En dan was er nog dat andere principe onder het bestel, dat van Thorbecke. Kunstenaars denken dat dat ‘geen overheidsbemoeienis met de inhoud’ betekent en daarom zijn er inderdaad onafhankelijke adviesorganen. Maar meer dan over inhoud gaat Thorbecke over wie cultuur financiert: de overheid of particulieren. Die particulieren hebben zichzelf in het afgelopen decennium in de picture gespeeld. Ik herinner me hoe eind 2009 op een bijeenkomst over het mecenaat in zaal Kriterion in het Groothandelsgebouw rijke Rotterdammers opstonden uit hun stoel en letterlijk smeekten om een sterke wethouder met visie en ambitie, omdat ze zo graag hun geld in de cultuursector wilden steken.

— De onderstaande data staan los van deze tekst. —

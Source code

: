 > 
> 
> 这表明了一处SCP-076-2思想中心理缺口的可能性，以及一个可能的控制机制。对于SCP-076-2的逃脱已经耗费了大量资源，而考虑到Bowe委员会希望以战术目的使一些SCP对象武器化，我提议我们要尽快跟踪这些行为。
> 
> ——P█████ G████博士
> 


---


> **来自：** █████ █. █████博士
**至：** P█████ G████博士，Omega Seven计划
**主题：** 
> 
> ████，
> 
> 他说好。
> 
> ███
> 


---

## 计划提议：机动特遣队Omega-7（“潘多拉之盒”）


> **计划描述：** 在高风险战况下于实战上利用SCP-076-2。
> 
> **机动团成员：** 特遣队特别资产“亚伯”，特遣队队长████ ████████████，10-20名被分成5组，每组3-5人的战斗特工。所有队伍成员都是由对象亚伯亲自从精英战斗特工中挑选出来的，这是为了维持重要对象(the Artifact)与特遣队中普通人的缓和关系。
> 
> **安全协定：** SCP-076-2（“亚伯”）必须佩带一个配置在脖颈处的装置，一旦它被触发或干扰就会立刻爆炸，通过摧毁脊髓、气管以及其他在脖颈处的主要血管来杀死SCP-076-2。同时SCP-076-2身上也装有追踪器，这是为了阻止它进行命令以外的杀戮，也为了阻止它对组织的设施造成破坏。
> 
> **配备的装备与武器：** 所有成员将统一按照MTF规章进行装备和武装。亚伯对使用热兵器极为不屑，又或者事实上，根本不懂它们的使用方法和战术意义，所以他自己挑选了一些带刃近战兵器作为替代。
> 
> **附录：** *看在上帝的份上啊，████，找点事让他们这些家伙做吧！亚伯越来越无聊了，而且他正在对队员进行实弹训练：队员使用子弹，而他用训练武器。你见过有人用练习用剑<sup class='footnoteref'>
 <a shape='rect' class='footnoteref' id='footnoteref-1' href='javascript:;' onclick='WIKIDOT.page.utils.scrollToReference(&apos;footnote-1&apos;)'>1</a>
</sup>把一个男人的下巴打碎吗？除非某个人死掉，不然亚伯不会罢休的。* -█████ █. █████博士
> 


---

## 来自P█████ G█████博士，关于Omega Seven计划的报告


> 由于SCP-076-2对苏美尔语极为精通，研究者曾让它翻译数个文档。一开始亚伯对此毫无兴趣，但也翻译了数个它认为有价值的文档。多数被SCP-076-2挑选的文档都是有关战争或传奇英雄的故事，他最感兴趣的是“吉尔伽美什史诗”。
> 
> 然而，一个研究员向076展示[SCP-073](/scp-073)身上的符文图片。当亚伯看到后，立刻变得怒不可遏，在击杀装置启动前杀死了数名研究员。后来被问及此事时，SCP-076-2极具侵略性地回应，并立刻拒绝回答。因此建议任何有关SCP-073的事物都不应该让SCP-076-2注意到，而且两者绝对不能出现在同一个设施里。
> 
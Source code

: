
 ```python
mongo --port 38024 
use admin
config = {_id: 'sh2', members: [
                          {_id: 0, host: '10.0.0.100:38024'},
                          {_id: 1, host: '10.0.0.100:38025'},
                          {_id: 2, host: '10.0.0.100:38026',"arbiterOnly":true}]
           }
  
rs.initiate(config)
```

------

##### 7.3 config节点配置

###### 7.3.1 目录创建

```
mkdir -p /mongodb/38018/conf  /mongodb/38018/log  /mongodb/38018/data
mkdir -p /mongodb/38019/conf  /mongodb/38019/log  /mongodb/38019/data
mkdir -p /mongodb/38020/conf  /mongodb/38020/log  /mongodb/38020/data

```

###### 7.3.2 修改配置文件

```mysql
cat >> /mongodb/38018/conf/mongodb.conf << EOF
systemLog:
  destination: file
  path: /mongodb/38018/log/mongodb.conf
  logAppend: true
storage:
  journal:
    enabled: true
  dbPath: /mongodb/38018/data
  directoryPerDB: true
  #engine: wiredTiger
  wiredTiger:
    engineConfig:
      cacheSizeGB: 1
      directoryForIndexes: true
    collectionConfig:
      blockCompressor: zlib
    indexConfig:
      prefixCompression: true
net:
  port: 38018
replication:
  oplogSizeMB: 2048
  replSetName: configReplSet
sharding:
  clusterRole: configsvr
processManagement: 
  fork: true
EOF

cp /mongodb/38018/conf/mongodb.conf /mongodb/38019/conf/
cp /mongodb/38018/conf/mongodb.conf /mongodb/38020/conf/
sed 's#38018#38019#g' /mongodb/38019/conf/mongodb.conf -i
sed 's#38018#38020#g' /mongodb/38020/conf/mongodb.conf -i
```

Rotterdam wordt vaak de stad genoemd die belangrijke beleidstendensen introduceert en het private geld heeft sindsdien zijn tentakels vol grijpstuivers duizelingwekkend snel in allerlei maatschappelijke initiatieven geslagen, iets dat wordt voorgekookt in entre nous’tjes met wethouder Kasmi. De RRKC, het onafhankelijke adviesorgaan van het College van B&W, werd daarin niet zozeer een struikelblok, maar toch zeker een kritische notenkraker, bijvoorbeeld in zijn verzet tegen het door Stichting De Verre Bergen medegefinancierde museumdepot, inmiddels een iconische toevoeging aan het marketingverhaal van de stad. Geen wonder dus dat die sterke wethouder ingreep: vlak voor het zomerreces schafte hij de RRKC af. Volgens zijn ambtenaren is dat omdat de cultuursector zelf het stelsel anders georganiseerd wil zien en leefde stads breed de overtuiging ‘dat het zo niet langer kon’. Wie dat precies zei en met welk belang voor ogen valt uit de rommelige rapporten en dure consultancy adviezen niet af te lezen en de gesubsidieerde sector laat zich niet verleiden tot een tegengeluid dat hem duur kan komen te staan.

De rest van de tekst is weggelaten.